The test for redundancy is to remove one of the candidates. Does the meaning change? If no, then you have a redundancy. Redundancies are easy to miss because you have to be paying attention to what you are saying to catch them. Many redundancies are idiomatic, and since we’re used to them, we tend to slide over them without close attention.
Here’s an easy one: “Let’s do it over again.” —You don’t need both “over” and “again.” Remove either word and you have not only the same meaning, but a cleaner, tighter (technical terms for “more concise”) sentence.
Here’s a hard one. I found it in a construction specification, a very technical document that needs to be a concise as possible so the reader can get to the content with the least effort.
“…uses a ship-lap joint system that allows for expansion and contraction to occur.” I’ll spell out the redundancy below, so look at this sentence yourself first, to see if you can discern the redundancy.
Okay, class, time’s up.
Congratulations if you figured out that you can leave out either the “for” or the “to occur.” Go back and read the sentence with each choice left out. See?
Here’s why you have a redundancy. Read slowly—the explanation is a bit technical, but within the realm of basic grammar.
- “Expansion and contraction” stand comfortably as the object of the preposition “for.”

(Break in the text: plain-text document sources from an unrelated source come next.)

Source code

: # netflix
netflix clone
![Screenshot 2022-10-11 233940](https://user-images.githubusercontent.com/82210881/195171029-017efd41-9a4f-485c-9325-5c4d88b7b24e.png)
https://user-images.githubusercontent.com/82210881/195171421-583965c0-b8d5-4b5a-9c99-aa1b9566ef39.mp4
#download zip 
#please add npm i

- The phrase “to occur” is an infinitive, which can take a subject, as it does in this sentence. Its subject is “expansion and contraction.”
So this sentence uses “expansion and contraction” as two things at once. Big no-no. (oops.)
(Delete the infinitive. “To occur” a way of saying “to be.” As a general rule, any time you leave out any form of “to be” from your writing, you produce better writing.)